Don’t take this the wrong way. They are both great kids and I have no problem with the fact that 16 yo doesn’t have romantic experiences (obviously)!!



How many guys has she asked out? Is she flirty?


None! I get the feeling she expects them to ask her out.


Fwiw, I have a 15 yo son. I get the sense that girls are more “advanced” in this area - meaning, they talk to their friends about boys, they develop crushes, they decide amongst themselves who should pursue which boy. My son has been in the “talking”/very early dating stage with 3 girls and they all approached him first.

And by “pursue,” “approach” I don’t mean that they asked him out. I mean that their friends approached my sons’ friends feeling them out to see if there was any interest. If so, he was expected to take it from there with some hand holding on both sides.
Anonymous
Anonymous wrote:
Anonymous wrote:
Anonymous wrote:
Anonymous wrote:High school “romance” may have made an iota of sense when people routinely got married immediately after or just a few years after graduation, often entering into employment and starting a family with no plans or thoughts of college.
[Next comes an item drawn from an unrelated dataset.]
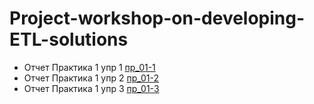 # Project-workshop-on-developing-ETL-solutions
- Отчет Практика 1 упр 1 [пр_01-1](https://github.com/SofiaNikolaeva-adey-201/Project-workshop-on-developing-ETL-solutions/blob/main/%D0%9F%D0%A0_1_%D1%83%D0%BF%D1%80_1_%D0%9D%D0%B8%D0%BA%D0%BE%D0%BB%D0%B0%D0%B5%D0%B2%D0%B0%D0%A1%D0%93.ipynb)
- Отчет Практика 1 упр 2 [пр_01-2](https://github.com/SofiaNikolaeva-adey-201/Project-workshop-on-developing-ETL-solutions/blob/main/%D0%9F%D0%A0_1_%D1%83%D0%BF%D1%80_2_%D0%9D%D0%B8%D0%BA%D0%BE%D0%BB%D0%B0%D0%B5%D0%B2%D0%B0%D0%A1%D0%93.ipynb)
- Отчет Практика 1 упр 3 [пр_01-3](https://github.com/SofiaNikolaeva-adey-201/Project-workshop-on-developing-ETL-solutions/blob/main/%D0%9F%D0%A0_1_%D1%83%D0%BF%D1%80_3_%D0%9D%D0%B8%D0%BA%D0%BE%D0%BB%D0%B0%D0%B5%D0%B2%D0%B0%D0%A1%D0%93.ipynb)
Nowadays, high school is in most cases preparation for college, which frequently is preparation for more career-oriented grad school, and even that often is followed by even more focused professional training. A young woman nowadays really isn’t “marriageable” in the classic sense until she’s at least 22, and more likely even 25-30.

Under these circumstances, the idea that “practice intimacy” has any value to a young woman is ridiculous. Any dubious and immature “experience” she might gain with an equally immature boy (or, God forbid, an exploitative older man) is more likely to stunt her personal and emotional growth than to provide a foundation for a lasting adult relationship and family life. Not to mention the dangers of disease and/or unplanned pregnancy as PP’s have observed.

It may be hormonally “normal” for kids to be interested in “romance” but it makes no sense for them to be acting on that before it actually has some productive use in their life. Relationships are not just entertainment, and Bob Seeger was right when he described “young love” as “I used her, she used me, and neither one cared, we were getting our share.”

Your younger daughter is the one you should be worried about.


+1 excellent post. Which more parents thought like us.


Disagree. Relationships aren't supposed to be "productive". They are not a means to an end. The emotions in the relationship are the end. Not something to be used for a greater purpose.

And that Seeger lyric is funny, bc I interpret it differently. The narrator is nostalgic for a teenage relationship, where both parties put themselves first, but it was still a good time in their life. It's a feeling most people that had HS relationships can relate to. He's saying the relationship was just 'entertainment' and that was enough. He was right.

To view relationship as only worth when they help achieve some other, undefined/nebulous goal is getting into sociopath territory. Its ok to simply be in a relationship bc you're enjoying the relationship.


the early dating relationships are. they are preparation for mature, long-lasting relationships.


Well, yeah, I guess, they are "practice" But that's still secondary. The purpose of the relationship is the relationship.

Nobody dates "because this will help me in my next relationship after the current fails!"